» Data shown:

● ● ●

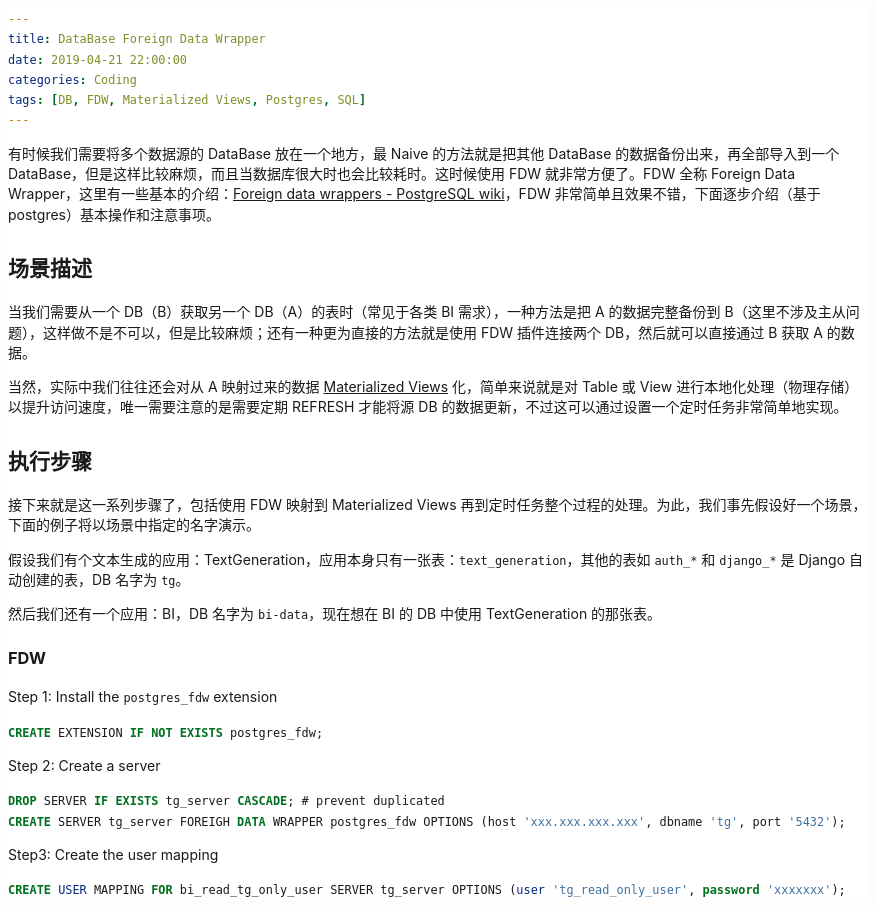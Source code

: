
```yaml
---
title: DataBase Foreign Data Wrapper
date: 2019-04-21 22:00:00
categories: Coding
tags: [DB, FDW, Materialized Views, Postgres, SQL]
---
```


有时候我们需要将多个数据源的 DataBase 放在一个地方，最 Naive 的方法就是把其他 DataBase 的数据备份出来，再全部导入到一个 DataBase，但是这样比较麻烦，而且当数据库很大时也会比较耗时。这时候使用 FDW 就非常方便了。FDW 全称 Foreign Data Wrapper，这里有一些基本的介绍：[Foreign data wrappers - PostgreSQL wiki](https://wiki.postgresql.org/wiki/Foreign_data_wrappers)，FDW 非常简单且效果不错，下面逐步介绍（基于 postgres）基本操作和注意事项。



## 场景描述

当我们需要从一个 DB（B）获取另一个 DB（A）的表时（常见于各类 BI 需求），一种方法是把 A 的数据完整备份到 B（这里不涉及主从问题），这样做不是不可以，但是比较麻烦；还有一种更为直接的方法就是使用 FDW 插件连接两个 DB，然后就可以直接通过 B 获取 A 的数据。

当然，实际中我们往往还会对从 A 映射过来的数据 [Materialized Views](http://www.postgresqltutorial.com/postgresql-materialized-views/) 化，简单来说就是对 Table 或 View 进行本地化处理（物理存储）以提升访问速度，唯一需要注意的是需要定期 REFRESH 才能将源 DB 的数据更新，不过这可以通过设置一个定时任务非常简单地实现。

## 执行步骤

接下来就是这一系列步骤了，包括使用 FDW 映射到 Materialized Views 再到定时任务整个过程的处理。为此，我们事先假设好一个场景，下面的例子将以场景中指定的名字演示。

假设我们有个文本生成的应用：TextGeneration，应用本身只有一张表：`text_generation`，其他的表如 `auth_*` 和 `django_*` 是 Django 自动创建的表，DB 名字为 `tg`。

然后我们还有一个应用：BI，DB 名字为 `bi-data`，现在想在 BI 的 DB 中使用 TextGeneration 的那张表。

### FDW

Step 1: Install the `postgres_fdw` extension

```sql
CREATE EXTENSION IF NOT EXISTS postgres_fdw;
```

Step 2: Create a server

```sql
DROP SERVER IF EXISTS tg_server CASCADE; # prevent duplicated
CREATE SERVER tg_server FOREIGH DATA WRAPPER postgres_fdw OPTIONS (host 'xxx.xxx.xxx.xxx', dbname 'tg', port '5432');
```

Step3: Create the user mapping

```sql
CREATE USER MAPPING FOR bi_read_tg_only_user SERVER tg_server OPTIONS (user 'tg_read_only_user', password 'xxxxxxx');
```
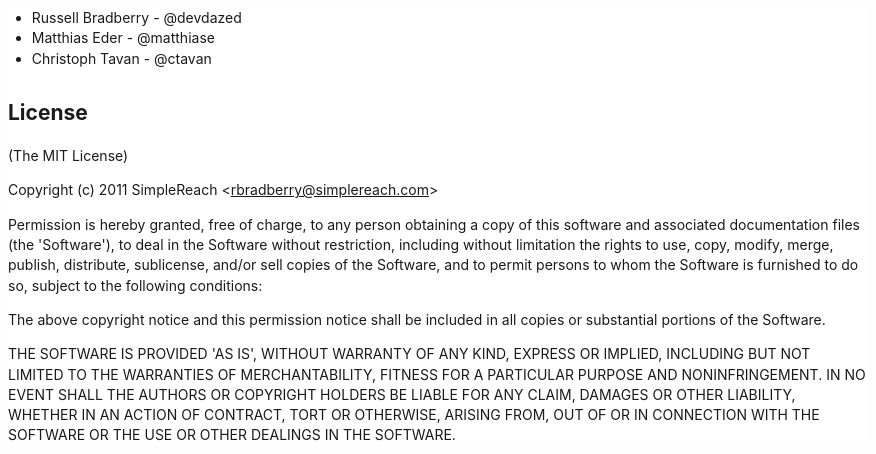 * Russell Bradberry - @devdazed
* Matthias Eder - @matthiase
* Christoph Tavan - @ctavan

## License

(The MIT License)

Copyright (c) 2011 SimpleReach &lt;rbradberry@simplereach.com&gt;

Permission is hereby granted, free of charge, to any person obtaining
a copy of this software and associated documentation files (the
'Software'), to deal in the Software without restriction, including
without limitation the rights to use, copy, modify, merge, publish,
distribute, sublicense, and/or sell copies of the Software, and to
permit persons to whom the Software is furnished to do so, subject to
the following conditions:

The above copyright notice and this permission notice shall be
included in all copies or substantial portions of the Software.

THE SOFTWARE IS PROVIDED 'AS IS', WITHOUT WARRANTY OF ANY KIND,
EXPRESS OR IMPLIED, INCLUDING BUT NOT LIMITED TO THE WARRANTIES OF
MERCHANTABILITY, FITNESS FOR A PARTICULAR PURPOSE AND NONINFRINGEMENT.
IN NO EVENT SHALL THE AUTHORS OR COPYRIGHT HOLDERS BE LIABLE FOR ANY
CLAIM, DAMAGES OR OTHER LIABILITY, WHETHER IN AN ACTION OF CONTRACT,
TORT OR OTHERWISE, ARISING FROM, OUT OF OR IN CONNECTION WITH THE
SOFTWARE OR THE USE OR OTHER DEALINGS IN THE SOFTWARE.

● ● ●

The answer is the listing above restated word for word, pictures removed.

» Task response:
Source code

:
```yaml
---
title: DataBase Foreign Data Wrapper
date: 2019-04-21 22:00:00
categories: Coding
tags: [DB, FDW, Materialized Views, Postgres, SQL]
---
```


有时候我们需要将多个数据源的 DataBase 放在一个地方，最 Naive 的方法就是把其他 DataBase 的数据备份出来，再全部导入到一个 DataBase，但是这样比较麻烦，而且当数据库很大时也会比较耗时。这时候使用 FDW 就非常方便了。FDW 全称 Foreign Data Wrapper，这里有一些基本的介绍：[Foreign data wrappers - PostgreSQL wiki](https://wiki.postgresql.org/wiki/Foreign_data_wrappers)，FDW 非常简单且效果不错，下面逐步介绍（基于 postgres）基本操作和注意事项。



## 场景描述

当我们需要从一个 DB（B）获取另一个 DB（A）的表时（常见于各类 BI 需求），一种方法是把 A 的数据完整备份到 B（这里不涉及主从问题），这样做不是不可以，但是比较麻烦；还有一种更为直接的方法就是使用 FDW 插件连接两个 DB，然后就可以直接通过 B 获取 A 的数据。

当然，实际中我们往往还会对从 A 映射过来的数据 [Materialized Views](http://www.postgresqltutorial.com/postgresql-materialized-views/) 化，简单来说就是对 Table 或 View 进行本地化处理（物理存储）以提升访问速度，唯一需要注意的是需要定期 REFRESH 才能将源 DB 的数据更新，不过这可以通过设置一个定时任务非常简单地实现。

## 执行步骤

接下来就是这一系列步骤了，包括使用 FDW 映射到 Materialized Views 再到定时任务整个过程的处理。为此，我们事先假设好一个场景，下面的例子将以场景中指定的名字演示。

假设我们有个文本生成的应用：TextGeneration，应用本身只有一张表：`text_generation`，其他的表如 `auth_*` 和 `django_*` 是 Django 自动创建的表，DB 名字为 `tg`。

然后我们还有一个应用：BI，DB 名字为 `bi-data`，现在想在 BI 的 DB 中使用 TextGeneration 的那张表。

### FDW

Step 1: Install the `postgres_fdw` extension

```sql
CREATE EXTENSION IF NOT EXISTS postgres_fdw;
```

Step 2: Create a server

```sql
DROP SERVER IF EXISTS tg_server CASCADE; # prevent duplicated
CREATE SERVER tg_server FOREIGH DATA WRAPPER postgres_fdw OPTIONS (host 'xxx.xxx.xxx.xxx', dbname 'tg', port '5432');
```

Step3: Create the user mapping

```sql
CREATE USER MAPPING FOR bi_read_tg_only_user SERVER tg_server OPTIONS (user 'tg_read_only_user', password 'xxxxxxx');
```
 * Russell Bradberry - @devdazed
* Matthias Eder - @matthiase
* Christoph Tavan - @ctavan

## License

(The MIT License)

Copyright (c) 2011 SimpleReach &lt;rbradberry@simplereach.com&gt;

Permission is hereby granted, free of charge, to any person obtaining
a copy of this software and associated documentation files (the
'Software'), to deal in the Software without restriction, including
without limitation the rights to use, copy, modify, merge, publish,
distribute, sublicense, and/or sell copies of the Software, and to
permit persons to whom the Software is furnished to do so, subject to
the following conditions:

The above copyright notice and this permission notice shall be
included in all copies or substantial portions of the Software.

THE SOFTWARE IS PROVIDED 'AS IS', WITHOUT WARRANTY OF ANY KIND,
EXPRESS OR IMPLIED, INCLUDING BUT NOT LIMITED TO THE WARRANTIES OF
MERCHANTABILITY, FITNESS FOR A PARTICULAR PURPOSE AND NONINFRINGEMENT.
IN NO EVENT SHALL THE AUTHORS OR COPYRIGHT HOLDERS BE LIABLE FOR ANY
CLAIM, DAMAGES OR OTHER LIABILITY, WHETHER IN AN ACTION OF CONTRACT,
TORT OR OTHERWISE, ARISING FROM, OUT OF OR IN CONNECTION WITH THE
SOFTWARE OR THE USE OR OTHER DEALINGS IN THE SOFTWARE.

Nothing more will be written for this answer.